In this video from the “Revolutions in Progress” session at Techonomy 2011, in Tucson, Ariz., Scott Cook, Founder and Chairman of Intuit, tells two stories about how scientific experimentation helped institutions find innovative solutions to complex problems. First, he describes how junior-level staff at his company created a text-message notification system for farmers in India to alert them about crop prices in nearby markets. Senior management initially doubted the tool’s viability, but it went on to significantly improve the livelihood of over 400,000 Indian farmers. Second, he profiles the Chinese city of Shenzhen, where in the 1980s government officials allowed local markets, instead of communist government regulations, to dictate economic growth, providing a successful model for the rest of China. Also appearing in this video: Roger McNamee, Managing Director of Elevation Partners.

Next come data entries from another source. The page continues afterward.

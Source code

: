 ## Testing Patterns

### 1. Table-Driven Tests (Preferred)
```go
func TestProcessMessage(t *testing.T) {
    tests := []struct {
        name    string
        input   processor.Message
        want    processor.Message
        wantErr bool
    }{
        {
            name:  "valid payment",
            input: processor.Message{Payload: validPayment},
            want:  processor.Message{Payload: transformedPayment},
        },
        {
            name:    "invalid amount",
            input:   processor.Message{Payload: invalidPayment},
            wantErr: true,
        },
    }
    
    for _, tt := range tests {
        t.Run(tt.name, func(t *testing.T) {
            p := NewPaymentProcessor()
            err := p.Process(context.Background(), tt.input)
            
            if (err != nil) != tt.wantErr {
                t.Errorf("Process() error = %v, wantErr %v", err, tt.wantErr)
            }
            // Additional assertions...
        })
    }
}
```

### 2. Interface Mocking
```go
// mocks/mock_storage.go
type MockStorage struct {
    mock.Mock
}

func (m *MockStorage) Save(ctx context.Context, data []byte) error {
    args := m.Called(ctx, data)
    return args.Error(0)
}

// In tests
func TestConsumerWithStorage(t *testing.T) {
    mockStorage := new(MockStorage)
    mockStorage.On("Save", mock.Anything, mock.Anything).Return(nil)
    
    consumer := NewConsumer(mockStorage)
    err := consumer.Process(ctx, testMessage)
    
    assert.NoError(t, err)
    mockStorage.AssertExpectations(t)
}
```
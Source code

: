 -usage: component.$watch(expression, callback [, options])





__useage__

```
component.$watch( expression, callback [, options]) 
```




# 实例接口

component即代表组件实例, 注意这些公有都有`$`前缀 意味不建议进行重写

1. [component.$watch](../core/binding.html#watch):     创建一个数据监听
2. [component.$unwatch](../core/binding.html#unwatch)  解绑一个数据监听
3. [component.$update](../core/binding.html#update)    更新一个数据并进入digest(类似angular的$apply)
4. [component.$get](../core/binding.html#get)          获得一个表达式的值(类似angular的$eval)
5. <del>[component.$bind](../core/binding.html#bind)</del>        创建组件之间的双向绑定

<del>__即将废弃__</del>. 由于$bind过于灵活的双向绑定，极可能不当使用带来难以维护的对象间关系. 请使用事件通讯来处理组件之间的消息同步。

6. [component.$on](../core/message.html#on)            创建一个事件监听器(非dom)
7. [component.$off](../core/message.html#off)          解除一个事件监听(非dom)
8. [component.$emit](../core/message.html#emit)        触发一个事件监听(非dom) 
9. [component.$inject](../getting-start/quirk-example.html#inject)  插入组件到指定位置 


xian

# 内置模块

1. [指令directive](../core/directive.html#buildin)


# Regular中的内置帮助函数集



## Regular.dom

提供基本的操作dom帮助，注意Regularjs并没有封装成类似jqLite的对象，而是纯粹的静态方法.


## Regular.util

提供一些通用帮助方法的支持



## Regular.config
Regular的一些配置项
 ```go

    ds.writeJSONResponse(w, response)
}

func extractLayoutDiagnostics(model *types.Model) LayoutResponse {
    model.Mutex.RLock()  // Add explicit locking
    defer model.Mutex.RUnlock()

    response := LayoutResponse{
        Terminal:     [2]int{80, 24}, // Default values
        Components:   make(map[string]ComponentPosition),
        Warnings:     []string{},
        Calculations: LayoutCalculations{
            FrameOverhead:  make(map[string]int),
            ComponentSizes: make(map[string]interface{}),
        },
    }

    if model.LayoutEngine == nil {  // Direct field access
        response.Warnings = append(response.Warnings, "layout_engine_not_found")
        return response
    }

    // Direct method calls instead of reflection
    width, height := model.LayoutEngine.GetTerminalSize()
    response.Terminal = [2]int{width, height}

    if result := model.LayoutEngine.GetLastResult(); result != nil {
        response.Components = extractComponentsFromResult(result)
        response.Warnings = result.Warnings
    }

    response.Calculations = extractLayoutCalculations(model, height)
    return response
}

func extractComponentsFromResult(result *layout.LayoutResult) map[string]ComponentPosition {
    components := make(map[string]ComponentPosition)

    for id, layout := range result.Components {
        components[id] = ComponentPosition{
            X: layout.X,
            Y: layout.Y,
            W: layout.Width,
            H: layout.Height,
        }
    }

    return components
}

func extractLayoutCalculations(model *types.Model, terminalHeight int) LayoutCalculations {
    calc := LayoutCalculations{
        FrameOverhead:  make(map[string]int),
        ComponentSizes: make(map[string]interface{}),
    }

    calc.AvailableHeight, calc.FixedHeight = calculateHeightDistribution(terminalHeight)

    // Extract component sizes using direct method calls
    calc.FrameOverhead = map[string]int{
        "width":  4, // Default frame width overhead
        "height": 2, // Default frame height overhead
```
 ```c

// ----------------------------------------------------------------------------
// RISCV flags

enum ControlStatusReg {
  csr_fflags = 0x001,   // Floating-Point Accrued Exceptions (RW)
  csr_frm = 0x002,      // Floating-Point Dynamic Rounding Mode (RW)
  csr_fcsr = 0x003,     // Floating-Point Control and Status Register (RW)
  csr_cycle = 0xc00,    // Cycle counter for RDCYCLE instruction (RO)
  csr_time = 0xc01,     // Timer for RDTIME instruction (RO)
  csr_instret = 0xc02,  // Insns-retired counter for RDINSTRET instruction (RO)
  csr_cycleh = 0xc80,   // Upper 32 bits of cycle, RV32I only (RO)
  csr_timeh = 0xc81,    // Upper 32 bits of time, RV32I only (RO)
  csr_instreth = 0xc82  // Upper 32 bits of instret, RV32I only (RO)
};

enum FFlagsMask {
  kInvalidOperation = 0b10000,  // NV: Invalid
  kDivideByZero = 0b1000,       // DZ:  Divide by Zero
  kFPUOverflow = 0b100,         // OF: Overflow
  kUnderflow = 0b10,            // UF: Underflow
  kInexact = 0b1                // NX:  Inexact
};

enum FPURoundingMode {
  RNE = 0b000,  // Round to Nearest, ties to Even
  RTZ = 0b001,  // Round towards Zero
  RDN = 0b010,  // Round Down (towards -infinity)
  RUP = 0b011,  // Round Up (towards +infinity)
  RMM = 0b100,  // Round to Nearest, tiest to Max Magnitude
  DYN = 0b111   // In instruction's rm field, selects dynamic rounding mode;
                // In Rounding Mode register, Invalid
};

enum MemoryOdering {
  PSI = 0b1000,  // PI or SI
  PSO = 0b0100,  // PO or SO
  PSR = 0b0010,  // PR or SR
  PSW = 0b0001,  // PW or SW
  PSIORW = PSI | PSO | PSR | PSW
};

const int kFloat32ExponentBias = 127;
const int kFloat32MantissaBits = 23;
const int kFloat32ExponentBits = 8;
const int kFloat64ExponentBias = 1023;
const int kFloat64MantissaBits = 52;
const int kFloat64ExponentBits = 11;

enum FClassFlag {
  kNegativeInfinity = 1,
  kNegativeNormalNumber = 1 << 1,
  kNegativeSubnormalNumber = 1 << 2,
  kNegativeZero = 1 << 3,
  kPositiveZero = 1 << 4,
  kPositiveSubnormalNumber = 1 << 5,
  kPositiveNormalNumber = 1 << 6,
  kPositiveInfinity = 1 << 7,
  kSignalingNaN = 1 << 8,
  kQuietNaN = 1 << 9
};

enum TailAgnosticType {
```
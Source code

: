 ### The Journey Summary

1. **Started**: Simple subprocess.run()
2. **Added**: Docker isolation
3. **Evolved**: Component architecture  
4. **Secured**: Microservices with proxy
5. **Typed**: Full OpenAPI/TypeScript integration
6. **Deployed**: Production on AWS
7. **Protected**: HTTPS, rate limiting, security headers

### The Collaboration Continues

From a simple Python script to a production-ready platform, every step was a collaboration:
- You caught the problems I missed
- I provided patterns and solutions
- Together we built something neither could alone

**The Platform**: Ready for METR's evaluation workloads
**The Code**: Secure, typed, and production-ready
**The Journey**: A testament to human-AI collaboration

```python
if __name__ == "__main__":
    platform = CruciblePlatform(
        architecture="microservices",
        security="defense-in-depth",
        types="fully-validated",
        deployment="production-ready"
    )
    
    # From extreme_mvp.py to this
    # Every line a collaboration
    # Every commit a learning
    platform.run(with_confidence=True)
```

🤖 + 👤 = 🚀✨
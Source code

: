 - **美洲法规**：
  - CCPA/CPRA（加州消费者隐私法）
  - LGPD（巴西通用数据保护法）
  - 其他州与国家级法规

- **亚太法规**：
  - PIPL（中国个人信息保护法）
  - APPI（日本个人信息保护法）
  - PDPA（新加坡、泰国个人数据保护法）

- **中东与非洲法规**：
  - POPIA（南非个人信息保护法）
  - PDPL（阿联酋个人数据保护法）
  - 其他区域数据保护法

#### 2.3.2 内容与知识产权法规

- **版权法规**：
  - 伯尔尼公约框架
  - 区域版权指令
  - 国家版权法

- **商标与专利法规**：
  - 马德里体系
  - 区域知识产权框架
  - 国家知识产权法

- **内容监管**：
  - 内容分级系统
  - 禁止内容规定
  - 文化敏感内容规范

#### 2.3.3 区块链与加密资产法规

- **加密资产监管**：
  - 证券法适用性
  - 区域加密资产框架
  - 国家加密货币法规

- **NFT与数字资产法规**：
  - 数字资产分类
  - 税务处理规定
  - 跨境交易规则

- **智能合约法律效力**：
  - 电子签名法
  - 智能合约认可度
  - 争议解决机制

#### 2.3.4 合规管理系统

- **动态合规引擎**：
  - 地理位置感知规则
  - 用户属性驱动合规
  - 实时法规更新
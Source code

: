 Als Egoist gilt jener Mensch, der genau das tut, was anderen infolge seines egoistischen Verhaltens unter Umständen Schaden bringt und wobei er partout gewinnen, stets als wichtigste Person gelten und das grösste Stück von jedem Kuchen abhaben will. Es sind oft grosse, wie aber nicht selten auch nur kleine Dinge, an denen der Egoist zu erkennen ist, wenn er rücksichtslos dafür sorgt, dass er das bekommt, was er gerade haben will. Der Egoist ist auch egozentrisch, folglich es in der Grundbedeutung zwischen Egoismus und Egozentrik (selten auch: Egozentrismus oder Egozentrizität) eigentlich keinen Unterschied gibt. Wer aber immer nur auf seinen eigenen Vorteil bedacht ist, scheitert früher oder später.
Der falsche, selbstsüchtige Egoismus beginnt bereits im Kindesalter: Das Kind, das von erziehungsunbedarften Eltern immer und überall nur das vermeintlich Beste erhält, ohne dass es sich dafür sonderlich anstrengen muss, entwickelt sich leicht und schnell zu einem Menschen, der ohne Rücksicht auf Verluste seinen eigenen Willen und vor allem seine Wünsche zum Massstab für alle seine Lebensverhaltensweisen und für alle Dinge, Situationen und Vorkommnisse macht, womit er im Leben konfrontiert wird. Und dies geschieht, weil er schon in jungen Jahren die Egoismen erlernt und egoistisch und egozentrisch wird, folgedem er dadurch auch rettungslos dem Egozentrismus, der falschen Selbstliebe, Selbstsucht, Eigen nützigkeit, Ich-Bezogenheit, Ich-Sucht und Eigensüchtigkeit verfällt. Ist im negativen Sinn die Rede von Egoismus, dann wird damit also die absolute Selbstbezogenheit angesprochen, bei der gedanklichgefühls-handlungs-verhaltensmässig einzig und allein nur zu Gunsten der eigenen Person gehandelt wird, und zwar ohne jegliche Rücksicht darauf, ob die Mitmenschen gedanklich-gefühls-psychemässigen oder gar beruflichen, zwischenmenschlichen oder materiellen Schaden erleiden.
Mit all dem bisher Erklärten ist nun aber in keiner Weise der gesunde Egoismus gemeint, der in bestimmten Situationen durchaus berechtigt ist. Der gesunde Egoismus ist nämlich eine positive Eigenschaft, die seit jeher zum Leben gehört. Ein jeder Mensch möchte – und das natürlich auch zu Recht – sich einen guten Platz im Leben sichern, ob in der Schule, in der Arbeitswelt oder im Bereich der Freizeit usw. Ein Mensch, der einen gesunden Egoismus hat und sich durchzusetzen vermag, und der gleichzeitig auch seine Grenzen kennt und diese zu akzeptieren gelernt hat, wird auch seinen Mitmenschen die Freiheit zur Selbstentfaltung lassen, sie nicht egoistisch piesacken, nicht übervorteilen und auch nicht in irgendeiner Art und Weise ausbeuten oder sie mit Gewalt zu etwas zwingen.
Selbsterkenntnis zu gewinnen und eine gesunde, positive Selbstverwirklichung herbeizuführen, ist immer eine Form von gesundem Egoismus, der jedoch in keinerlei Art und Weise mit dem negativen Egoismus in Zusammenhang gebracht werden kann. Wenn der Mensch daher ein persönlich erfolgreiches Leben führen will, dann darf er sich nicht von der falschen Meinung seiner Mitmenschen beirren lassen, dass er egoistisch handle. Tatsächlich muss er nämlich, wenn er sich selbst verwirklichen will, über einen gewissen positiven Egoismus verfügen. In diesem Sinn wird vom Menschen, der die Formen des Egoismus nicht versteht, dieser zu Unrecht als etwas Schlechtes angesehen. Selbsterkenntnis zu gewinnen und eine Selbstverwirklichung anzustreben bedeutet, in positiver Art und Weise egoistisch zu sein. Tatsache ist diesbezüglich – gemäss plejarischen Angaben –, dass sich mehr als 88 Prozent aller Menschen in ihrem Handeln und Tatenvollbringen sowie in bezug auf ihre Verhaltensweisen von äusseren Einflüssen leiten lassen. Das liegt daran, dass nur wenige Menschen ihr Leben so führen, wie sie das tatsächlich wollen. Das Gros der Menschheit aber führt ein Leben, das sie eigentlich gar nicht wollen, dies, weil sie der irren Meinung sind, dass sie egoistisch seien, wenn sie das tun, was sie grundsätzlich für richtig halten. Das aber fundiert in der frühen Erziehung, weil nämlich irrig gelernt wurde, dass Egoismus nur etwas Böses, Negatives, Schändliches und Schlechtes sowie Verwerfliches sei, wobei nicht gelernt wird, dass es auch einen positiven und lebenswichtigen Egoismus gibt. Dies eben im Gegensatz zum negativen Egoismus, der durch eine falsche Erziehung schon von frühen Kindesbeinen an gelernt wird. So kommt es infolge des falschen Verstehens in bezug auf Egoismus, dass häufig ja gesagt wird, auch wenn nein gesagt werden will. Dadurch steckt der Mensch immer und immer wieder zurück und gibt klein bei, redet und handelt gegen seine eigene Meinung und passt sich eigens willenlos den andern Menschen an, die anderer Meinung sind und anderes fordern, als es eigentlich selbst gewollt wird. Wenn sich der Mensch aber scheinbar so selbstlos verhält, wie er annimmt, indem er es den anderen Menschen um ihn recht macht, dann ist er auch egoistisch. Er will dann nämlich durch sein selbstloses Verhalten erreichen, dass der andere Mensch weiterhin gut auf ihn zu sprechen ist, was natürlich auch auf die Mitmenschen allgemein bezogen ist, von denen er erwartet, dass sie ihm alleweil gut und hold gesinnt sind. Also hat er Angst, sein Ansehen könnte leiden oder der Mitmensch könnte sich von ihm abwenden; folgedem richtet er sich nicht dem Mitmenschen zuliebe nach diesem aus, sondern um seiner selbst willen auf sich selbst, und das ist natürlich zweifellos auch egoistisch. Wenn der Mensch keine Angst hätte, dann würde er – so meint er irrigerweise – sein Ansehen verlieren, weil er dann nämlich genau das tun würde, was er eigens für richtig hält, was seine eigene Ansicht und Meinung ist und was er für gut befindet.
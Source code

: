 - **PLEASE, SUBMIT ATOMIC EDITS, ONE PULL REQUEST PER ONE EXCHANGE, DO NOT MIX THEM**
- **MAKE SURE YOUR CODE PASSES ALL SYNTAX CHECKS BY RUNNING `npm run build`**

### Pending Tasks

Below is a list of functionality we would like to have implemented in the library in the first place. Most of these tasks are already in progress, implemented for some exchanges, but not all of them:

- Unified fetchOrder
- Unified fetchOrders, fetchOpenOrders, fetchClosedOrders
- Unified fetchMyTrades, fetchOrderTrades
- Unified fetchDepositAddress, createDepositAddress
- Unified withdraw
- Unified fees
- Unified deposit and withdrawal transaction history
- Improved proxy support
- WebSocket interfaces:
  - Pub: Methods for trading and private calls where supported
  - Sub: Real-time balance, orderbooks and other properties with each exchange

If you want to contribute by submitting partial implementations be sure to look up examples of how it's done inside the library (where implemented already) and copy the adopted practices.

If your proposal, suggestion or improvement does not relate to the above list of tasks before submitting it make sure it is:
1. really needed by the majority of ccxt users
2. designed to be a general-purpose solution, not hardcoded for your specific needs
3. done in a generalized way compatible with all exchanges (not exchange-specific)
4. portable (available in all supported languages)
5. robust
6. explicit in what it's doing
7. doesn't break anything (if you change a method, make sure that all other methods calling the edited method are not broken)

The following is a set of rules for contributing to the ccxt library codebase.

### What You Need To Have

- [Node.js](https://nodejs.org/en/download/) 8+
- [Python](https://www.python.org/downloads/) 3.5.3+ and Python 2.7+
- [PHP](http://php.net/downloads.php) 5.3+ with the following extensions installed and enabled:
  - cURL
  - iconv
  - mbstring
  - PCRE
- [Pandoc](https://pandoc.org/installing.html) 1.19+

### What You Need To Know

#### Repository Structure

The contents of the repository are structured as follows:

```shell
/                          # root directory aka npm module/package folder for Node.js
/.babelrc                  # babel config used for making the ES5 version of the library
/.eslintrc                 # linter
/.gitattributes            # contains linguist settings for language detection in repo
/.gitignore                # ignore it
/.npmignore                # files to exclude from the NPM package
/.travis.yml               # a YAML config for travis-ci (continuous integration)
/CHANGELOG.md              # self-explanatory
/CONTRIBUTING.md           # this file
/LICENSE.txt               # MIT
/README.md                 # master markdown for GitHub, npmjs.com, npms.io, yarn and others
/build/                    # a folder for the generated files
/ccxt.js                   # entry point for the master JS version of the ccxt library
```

Cook: You asked about a wand, I think there is a wand one can wave. Now, it’s not magic, but it’s a wand nonetheless.  And it’s the use of scientific experimentation inside organizations. A little stray with two quick stories. A company story, a government story. The company’s ours. Our head of global asked teams in India, our teams, to figure out, how can we improve the lives of people in—the financial lives of people in India? One team had the idea of focusing on farmers. They’re half of the people, population in India. We’d never done anything with farmers. The bosses were uninterested. So the team went out, researched, spent time in the fields, time with the farmers, time in their homes, came up with a problem that they thought they could solve. These guys don’t know where to take their goods when they harvest them. Do they take them to the town to the north? The town to the south? The town to the east? Which wholesaler will give them the best price? And once they get there, how do they know what price to insist on?  So our little team said, “Why don’t we just send them—collect the prices and send them to them on SMS so they get them on their phones?” Well the bosses had all the reasons it wouldn’t work. You know, the farmers are often illiterate. Could they read it? Would they believe it? Would it change behavior? Would they get higher prices? And would we even be able to get the price information from the wholesalers, who are going to see that information to us could skew demand away?
Well the team, because of the culture of experimentation, didn’t listen to the bosses.  Instead they ran an experiment.  Seven weeks, they faked up a product, went out and tried it. Two weeks later, they had proof it would work. One hundred and ten farmers, on average, they reported 16 percent higher incomes, and 12 of the 14 wholesalers said they’d continue to give us the data. Thirteen experiments later, we now have over 400,000 farmers who get price information on their phones in India, and it’s doubling every few months. The bosses would have killed it. But because of experimentation, cheap experiments, that was an idea that could prove itself. This is a new kind of management, where instead of viewing the boss’s role as the Caesar to make decisions, the boss’s role is to put in a system whereby junior people can run fast and cheap experiments, so that the ideas can prove themselves.
A quick government example. Can you set government policy by experiment?  One country has:  China. When Deng Xiaoping took over China in 1980, the country was a wreck.  Starving, grinding poverty; they couldn’t even create the jobs to feed their people. He did many things. One thing Deng Xiaoping did is he did experiments. One is he put a fence around Shenzhen, and while the rest of the country stayed under the Communist economic rule, Shenzhen was freed to run by some free market rules and allow foreign investment. And then they watched the experiment, and compared the AB test. Well you know what happened. Shenzhen’s economy exploded:  jobs, wealth creation. That experiment was then expanded to the rest of China, creating the Chinese economic miracle. More people in less time moved out of poverty, because they ran experiments. And the Chinese government continues to run experiments, AB tests to use that to determine government policy. When you do this in an organization, it moves decision making from politics and power point to enabling ideas to prove themselves.  Nothing enfranchises innovators and the junior people in organizations more, and nothing’s more important to inventing the future.